Action item: Write out, from the entries below, exactly the lines that run between the lines holding "artificially generated datasets." and "make use of", inclusive, and stop there.

The data:

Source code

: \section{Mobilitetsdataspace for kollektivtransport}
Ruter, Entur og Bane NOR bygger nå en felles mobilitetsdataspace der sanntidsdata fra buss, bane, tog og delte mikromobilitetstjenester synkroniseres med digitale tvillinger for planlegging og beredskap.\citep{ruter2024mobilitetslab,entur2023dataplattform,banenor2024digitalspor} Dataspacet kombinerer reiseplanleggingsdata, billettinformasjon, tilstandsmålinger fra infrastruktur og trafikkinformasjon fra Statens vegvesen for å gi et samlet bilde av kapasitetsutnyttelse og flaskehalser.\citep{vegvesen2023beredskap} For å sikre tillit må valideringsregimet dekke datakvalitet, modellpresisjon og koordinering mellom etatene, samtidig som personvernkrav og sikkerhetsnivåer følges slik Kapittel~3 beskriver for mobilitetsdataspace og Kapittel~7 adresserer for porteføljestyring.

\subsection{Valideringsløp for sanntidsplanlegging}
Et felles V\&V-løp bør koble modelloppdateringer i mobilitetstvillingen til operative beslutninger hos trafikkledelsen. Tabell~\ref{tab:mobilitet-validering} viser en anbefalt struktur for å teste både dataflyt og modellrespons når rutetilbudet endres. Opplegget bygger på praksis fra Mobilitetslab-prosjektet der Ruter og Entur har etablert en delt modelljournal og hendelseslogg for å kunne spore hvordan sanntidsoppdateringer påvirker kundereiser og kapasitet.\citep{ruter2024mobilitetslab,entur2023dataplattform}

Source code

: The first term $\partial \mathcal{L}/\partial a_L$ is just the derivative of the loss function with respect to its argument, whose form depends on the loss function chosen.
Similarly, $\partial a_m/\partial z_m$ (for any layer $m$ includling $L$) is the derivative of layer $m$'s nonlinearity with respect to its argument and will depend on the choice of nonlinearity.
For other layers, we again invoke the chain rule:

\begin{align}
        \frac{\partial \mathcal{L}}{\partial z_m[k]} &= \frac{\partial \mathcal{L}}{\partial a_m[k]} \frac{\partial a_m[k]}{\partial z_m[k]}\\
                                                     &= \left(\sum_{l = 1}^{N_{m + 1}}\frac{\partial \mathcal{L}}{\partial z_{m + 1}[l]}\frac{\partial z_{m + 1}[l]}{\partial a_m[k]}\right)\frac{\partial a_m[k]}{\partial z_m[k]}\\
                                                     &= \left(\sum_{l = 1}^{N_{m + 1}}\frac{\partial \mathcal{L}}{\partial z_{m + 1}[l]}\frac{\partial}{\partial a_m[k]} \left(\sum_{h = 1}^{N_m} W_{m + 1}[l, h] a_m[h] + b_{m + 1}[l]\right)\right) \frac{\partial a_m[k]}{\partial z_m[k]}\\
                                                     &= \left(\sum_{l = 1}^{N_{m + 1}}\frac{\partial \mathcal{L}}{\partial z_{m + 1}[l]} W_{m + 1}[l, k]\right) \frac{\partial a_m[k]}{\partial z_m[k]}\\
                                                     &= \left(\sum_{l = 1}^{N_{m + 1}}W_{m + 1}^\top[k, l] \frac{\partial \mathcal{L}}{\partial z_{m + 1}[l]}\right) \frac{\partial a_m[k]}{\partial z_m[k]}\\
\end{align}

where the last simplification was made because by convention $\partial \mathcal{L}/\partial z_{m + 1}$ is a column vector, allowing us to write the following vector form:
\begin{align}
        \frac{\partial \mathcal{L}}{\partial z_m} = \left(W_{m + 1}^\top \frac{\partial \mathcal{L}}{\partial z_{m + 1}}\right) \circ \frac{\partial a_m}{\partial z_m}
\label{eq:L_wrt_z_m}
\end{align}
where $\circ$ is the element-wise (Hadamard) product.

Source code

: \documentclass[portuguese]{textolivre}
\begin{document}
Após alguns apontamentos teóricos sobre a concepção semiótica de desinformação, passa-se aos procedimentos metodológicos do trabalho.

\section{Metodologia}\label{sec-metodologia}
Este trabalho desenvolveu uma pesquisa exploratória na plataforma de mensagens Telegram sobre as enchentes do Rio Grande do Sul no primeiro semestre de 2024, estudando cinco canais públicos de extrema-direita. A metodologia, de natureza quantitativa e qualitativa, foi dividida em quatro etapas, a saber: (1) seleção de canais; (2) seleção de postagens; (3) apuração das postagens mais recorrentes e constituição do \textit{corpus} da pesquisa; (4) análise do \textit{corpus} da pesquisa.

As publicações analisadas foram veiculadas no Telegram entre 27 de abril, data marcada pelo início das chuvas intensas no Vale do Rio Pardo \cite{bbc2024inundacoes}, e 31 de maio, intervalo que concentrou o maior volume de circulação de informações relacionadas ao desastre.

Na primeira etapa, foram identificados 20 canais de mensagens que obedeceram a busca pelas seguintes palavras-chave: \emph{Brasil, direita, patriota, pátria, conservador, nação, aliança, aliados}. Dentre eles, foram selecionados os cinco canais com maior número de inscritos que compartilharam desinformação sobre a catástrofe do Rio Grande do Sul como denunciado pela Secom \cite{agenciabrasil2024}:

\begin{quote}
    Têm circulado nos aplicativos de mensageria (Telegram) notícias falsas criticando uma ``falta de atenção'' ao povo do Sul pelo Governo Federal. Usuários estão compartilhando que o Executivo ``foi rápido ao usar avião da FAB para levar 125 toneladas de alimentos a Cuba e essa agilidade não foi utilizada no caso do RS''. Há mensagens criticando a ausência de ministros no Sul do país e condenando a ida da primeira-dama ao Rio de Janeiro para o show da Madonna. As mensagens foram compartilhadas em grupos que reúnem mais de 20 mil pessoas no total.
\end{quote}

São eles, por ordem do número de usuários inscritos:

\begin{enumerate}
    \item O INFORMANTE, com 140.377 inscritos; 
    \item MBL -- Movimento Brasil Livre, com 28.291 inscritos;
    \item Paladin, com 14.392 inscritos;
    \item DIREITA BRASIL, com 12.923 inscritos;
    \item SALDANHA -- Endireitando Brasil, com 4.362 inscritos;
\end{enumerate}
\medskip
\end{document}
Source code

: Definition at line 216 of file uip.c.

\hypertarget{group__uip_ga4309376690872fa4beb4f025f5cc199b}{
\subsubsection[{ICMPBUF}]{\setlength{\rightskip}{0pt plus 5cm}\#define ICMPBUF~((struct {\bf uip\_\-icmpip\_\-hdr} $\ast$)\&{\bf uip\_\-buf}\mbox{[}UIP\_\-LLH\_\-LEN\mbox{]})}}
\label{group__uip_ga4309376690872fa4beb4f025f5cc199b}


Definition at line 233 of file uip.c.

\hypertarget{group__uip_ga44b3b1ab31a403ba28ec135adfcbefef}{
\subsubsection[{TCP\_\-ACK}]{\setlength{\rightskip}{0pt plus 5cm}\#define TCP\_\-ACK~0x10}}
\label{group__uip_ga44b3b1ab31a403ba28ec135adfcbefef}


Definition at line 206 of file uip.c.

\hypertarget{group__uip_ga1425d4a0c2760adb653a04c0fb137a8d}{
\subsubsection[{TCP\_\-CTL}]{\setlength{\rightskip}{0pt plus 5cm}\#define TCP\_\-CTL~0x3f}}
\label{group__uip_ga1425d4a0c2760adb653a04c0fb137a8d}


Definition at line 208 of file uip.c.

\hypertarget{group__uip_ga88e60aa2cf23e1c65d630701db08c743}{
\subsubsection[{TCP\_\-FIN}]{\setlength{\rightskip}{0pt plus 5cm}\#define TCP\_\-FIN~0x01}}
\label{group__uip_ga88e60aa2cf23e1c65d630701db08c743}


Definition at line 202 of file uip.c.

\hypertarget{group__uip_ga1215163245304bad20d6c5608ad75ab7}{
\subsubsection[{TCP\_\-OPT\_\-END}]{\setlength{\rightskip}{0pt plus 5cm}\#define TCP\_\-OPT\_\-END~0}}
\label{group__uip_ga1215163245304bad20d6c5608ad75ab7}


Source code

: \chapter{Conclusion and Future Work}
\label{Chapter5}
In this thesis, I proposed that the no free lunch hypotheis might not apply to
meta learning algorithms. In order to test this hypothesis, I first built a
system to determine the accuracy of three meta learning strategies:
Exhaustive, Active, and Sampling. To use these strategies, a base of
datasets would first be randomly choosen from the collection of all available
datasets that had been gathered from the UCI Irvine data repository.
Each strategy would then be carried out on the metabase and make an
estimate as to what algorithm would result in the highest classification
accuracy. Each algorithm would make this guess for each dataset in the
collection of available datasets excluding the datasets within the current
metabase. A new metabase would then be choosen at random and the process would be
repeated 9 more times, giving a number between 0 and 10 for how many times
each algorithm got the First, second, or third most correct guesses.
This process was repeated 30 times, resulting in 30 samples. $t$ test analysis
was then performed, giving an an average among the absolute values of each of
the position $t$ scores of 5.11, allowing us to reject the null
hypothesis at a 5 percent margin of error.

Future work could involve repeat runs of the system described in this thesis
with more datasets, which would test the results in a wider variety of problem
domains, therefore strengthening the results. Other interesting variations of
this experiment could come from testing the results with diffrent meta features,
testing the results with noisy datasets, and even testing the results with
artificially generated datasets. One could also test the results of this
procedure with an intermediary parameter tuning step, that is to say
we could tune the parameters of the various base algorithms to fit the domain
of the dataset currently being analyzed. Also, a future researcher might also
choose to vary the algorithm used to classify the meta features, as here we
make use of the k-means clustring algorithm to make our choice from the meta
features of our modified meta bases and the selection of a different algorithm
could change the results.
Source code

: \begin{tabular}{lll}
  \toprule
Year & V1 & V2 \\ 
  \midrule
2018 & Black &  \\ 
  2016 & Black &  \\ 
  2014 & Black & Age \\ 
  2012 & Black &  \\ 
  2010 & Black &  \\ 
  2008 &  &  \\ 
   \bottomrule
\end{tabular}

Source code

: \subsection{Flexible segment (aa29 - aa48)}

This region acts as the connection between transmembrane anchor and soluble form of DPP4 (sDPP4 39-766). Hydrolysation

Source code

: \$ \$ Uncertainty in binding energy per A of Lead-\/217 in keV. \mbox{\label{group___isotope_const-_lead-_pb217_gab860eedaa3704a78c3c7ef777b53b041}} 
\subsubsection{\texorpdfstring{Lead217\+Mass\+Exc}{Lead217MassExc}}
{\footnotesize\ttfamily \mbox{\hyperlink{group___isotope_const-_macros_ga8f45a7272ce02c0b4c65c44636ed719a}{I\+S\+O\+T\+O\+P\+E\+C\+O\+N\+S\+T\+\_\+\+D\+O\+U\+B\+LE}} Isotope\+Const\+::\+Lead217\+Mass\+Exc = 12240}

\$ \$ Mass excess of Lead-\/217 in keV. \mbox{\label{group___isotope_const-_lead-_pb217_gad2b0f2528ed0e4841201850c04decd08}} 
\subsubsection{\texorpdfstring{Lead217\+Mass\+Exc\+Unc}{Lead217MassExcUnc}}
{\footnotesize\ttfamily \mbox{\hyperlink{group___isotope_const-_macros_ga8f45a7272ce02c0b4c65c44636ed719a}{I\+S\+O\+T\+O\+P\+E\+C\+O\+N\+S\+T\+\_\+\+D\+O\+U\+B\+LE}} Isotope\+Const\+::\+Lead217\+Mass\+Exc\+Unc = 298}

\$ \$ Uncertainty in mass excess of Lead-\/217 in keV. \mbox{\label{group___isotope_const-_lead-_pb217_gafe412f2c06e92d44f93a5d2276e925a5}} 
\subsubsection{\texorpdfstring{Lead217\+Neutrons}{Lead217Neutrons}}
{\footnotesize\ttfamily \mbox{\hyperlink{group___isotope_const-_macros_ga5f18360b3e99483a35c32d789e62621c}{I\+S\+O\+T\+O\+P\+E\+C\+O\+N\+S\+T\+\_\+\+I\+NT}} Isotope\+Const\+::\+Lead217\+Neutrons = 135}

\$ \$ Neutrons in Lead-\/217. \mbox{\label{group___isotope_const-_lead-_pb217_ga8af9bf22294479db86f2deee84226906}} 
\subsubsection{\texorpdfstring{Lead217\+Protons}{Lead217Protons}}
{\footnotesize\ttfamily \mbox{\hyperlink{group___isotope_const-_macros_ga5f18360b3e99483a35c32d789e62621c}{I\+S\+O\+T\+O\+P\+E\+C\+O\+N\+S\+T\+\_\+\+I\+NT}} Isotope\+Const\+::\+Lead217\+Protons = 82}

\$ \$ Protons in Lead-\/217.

Reply:
artificially generated datasets. One could also test the results of this
procedure with an intermediary parameter tuning step, that is to say
we could tune the parameters of the various base algorithms to fit the domain
of the dataset currently being analyzed. Also, a future researcher might also
choose to vary the algorithm used to classify the meta features, as here we
make use of the k-means clustring algorithm to make our choice from the meta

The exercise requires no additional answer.